L’IVG reste interdite au Brésil, sauf en cas de viol ou de danger pour la vie de la mère. L’avortement était donc parfaitement légal. Mais pour Mgr Sobrinho, un ultra qui avait tenté, l’an dernier, de faire interdire la distribution par le gouvernement de la pilule du lendemain dans le Pernambouc, « la loi de Dieu est au-dessus de celle des hommes ». Et pas de quoi fouetter un chat si la vie de la fillette était en danger : « La fin ne justifie pas les moyens. Deux innocents sont morts ». Enfin, quand on lui a demandé pourquoi il n’a pas puni le beau-père, le prélat a répondu, imperturbable : « Le viol est un péché moins grave que l’avortement »…
Le président Luiz Inácio Lula da Silva a fustigé ce « comportement si conservateur ». De nombreux catholiques brésiliens parlent, eux, d’« obscurantisme » et de « cruauté » de l’Eglise. D’autant que le Vatican, par la voix du cardinal Giovanni Battista Re, président de la commission pontificale pour l’Amérique latine, a défendu cette excommunication collective au nom du « droit à la vie ». La mesure est « juste », a déclaré le cardinal au quotidien italien La Stampa. « C’est un cas triste mais le vrai problème, c’est que les jumeaux conçus (…) ne pouvaient être éliminés ». « A partir d’aujourd’hui, je cesse d’être catholique ! », écrit une lectrice de la Folha de São Paulo, « écœurée ». Une autre se demande pourquoi les prêtres pédophiles, eux, n’ont pas été excommuniés… La Folha accuse l’Eglise d’exercer une « pression indue, le domaine de l’avortement étant du ressort exclusif de l’Etat ». Pour ce journal, qui rappelle que plus de 3000 IVG ont été légalement réalisées dans les hôpitaux publics l’an dernier, c’est surtout la médiatisation de cet incroyable fait divers qui a poussé Mgr Sobrinho à une décision aussi radicale. L’opinion est d’autant
plus choquée que ce cas n’est pas isolé. Selon une étude menée l’an dernier dans un hôpital de São Paulo, 76 % des victimes de sévices sexuels ont moins de 17 ans et près de la moitié, moins de 12… Ces sévices sont généralement commis par quelqu’un de leur entourage : beau-père, père, grand-père, oncle ou voisin…

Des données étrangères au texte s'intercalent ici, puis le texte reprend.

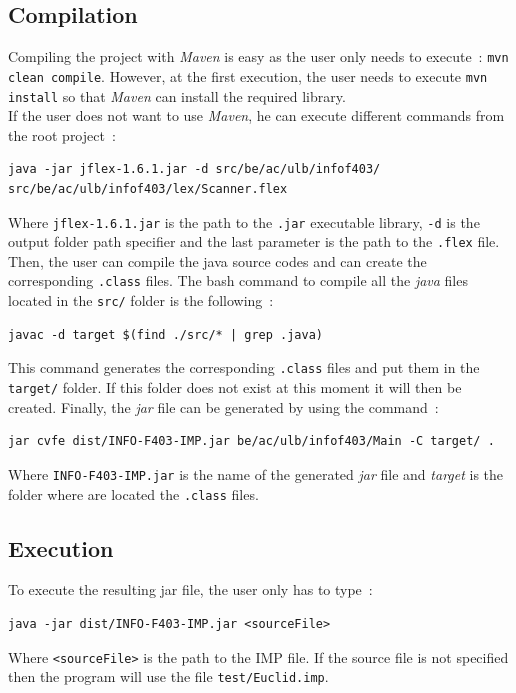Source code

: \documentclass[a4paper,11pt]{article}
\begin{document}
  \subsection{Compilation}
    Compiling the project with \textit{Maven} is easy as the user only needs to execute~: \verb|mvn clean compile|. However, at the first execution, the user needs to execute \verb|mvn install| so that \textit{Maven} can install the required library.\\ %
    If the user does not want to use \textit{Maven}, he can execute different commands from the root project~:
    \begin{verbatim}
java -jar jflex-1.6.1.jar -d src/be/ac/ulb/infof403/ src/be/ac/ulb/infof403/lex/Scanner.flex
    \end{verbatim}
    Where \verb|jflex-1.6.1.jar| is the path to the \verb|.jar| executable library,  \verb|-d| is the output folder path specifier and the last parameter is the path to the \verb|.flex| file.\\
    Then, the user can compile the java source codes and can create the corresponding \verb|.class| files. The bash command to compile all the \textit{java} files located in the \verb|src/| folder is the following~: %
    \begin{verbatim}
javac -d target $(find ./src/* | grep .java)
    \end{verbatim}
    This command generates the corresponding \verb|.class| files and put them in the \verb|target/| folder. If this folder does not exist at this moment it will then be created. Finally, the \textit{jar} file can be generated by using the command~:
    \begin{verbatim}
jar cvfe dist/INFO-F403-IMP.jar be/ac/ulb/infof403/Main -C target/ .
    \end{verbatim}
    Where \verb|INFO-F403-IMP.jar| is the name of the generated \textit{jar} file and \textit{target} is the folder where are located the \verb|.class| files.
    
  \subsection{Execution}
    To execute the resulting jar file, the user only has to type~:
    \begin{verbatim}
java -jar dist/INFO-F403-IMP.jar <sourceFile>
    \end{verbatim}
    Where \verb|<sourceFile>| is the path to the IMP file. If the source file is not specified then the program will use the file \verb|test/Euclid.imp|.
    
\end{document}
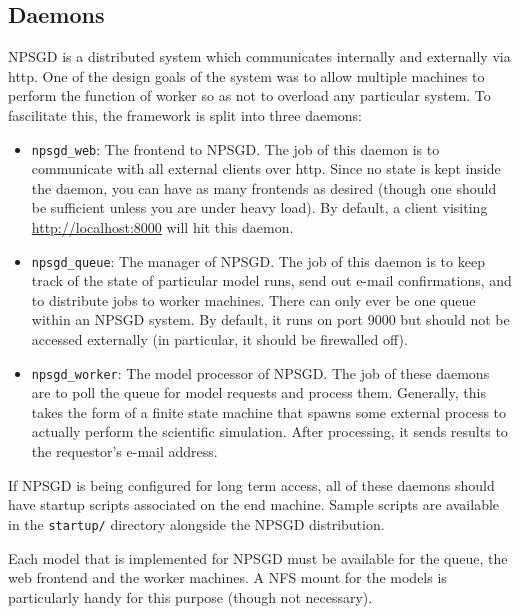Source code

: \documentclass{article}
\newcommand{\mpath}[1]{\texttt{#1}}
\begin{document}
\subsection{Daemons}
NPSGD is a distributed system which communicates internally and externally via
http. One of the design goals of the system was to allow multiple machines to
perform the function of worker so as not to overload any particular system. To
fascilitate this, the framework is split into three daemons:
\begin{itemize}
    \item \texttt{npsgd\_web}: The frontend to NPSGD. The job of this daemon is
    to communicate with all external clients over http. Since no state is kept
    inside the daemon, you can have as many frontends as desired (though one
    should be sufficient unless you are under heavy load). By default, a
    client visiting \url{http://localhost:8000} will hit this daemon.

    \item \texttt{npsgd\_queue}: The manager of NPSGD. The job of this daemon is
    to keep track of the state of particular model runs, send out e-mail
    confirmations, and to distribute jobs to worker machines. There can only
    ever be one queue within an NPSGD system. By default, it runs on port 9000
    but should not be accessed externally (in particular, it should be
    firewalled off).

    \item \texttt{npsgd\_worker}: The model processor of NPSGD. The job of these
    daemons are to poll the queue for model requests and process them.
    Generally, this takes the form of a finite state machine that spawns some
    external process to actually perform the scientific simulation. After
    processing, it sends results to the requestor's e-mail address.
\end{itemize}

If NPSGD is being configured for long term access, all of these daemons should
have startup scripts associated on the end machine. Sample scripts are available
in the \mpath{startup/} directory alongside the NPSGD distribution.

Each model that is implemented for NPSGD must be available for the queue, the
web frontend and the worker machines. A NFS mount for the models is particularly
handy for this purpose (though not necessary).
\end{document}
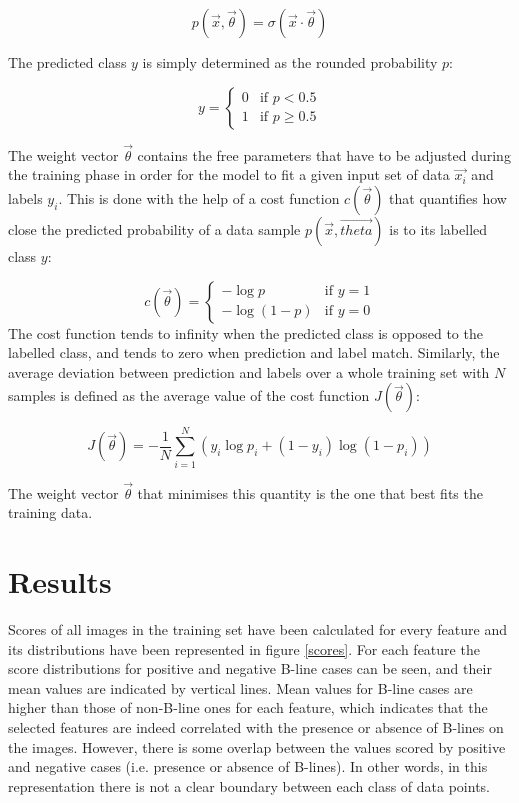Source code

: \documentclass[12pt]{article} %
\begin{document}
\begin{equation}
p(\vec{x}, \vec{\theta}) = \sigma(\vec{x}\cdot\vec{\theta})
\end{equation}\break

	The predicted class $y$ is simply determined as the rounded probability $p$:


\begin{equation}
y =
\left\{
	\begin{array}{ll}
		0  & \mbox{if } p < 0.5 \\
		1 & \mbox{if } p \geq 0.5
	\end{array}
\right.
\end{equation}

	The weight vector $\vec{\theta}$ contains the free parameters that have to be adjusted during the training phase in order for the model to fit a given input set of data ${\vec{x_i}}$ and labels ${y_i}$. This is done with the help of a cost function $c(\vec{\theta})$ that quantifies how close the predicted probability of a data sample $p(\vec{x}, \vec{theta})$ is to its labelled class $y$:

\begin{equation}
c(\vec{\theta}) =
\left\{
	\begin{array}{ll}
		-\log{p}  & \mbox{if } y = 1 \\
		-\log{(1-p)} & \mbox{if } y = 0
	\end{array}
\right.
\end{equation}
	The cost function tends to infinity when the predicted class is opposed to the labelled class, and tends to zero when prediction and label match. Similarly, the average deviation between prediction and labels over a whole training set with $N$ samples is defined as the average value of the cost function $J(\vec{\theta})$:

\begin{equation}
J(\vec{\theta}) = -\frac{1}{N}\sum_{i=1}^{N} \left( y_i \log{p_i} + (1-y_i)\log{(1-p_i)} \right)
\end{equation}

The weight vector $\vec{\theta}$ that minimises this quantity is the one that best fits the training data.


\section{Results}

	Scores of all images in the training set have been calculated for every feature and its distributions have been represented in figure \ref{scores}. For each feature the score distributions for positive and negative B-line cases can be seen, and their mean values are indicated by vertical lines. Mean values for B-line cases are higher than those of non-B-line ones for each feature, which indicates that the selected features are indeed correlated with the presence or absence of B-lines on the images. However, there is some overlap between the values scored by positive and negative cases (i.e. presence or absence of B-lines). In other words, in this representation there is not a clear boundary between each class of data points. 
	
\end{document}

« Souvent, les victimes ne savent même pas que la loi autorise l’avortement en cas de viol et bien des médecins se gardent de leur en parler, par conviction ou par crainte de représailles », dénonce Yury Puello Orozco, de l’ONG Femmes catholiques pour le droit de décider, favorable à l’IVG.
Le Dr. Olimpio Moraes, chef de l’équipe qui a procédé à l’IVG, en sait quelque chose. C’est la deuxième fois que Mgr Sobrinho l’excommunie : le prélat ne lui avait pas pardonné non plus sa défense de la pilule du lendemain. « Je ne donne pas mon avis sur la religion et je m’attends à ce que les religieux ne donnent pas non plus le leur sur la médecine », a lancé le Dr. Moraes, très applaudi à Brasilia, avant-hier. Le ministre de la Santé, José Gomes Temporão, a salué son équipe qui a « sauvé la vie d’une enfant ». L’affaire devrait permettre de « faire mûrir dans la société l’idée que l’avortement est une question de santé publique », a espéré Temporão. L’écrasante majorité des Brésiliens, encore très imprégnés des préceptes religieux, reste en effet opposée à la dépénalisation totale de l’IVG. Au Brésil, les IVG clandestines – près d’un million par an – sont pourtant la quatrième cause de mortalité maternelle.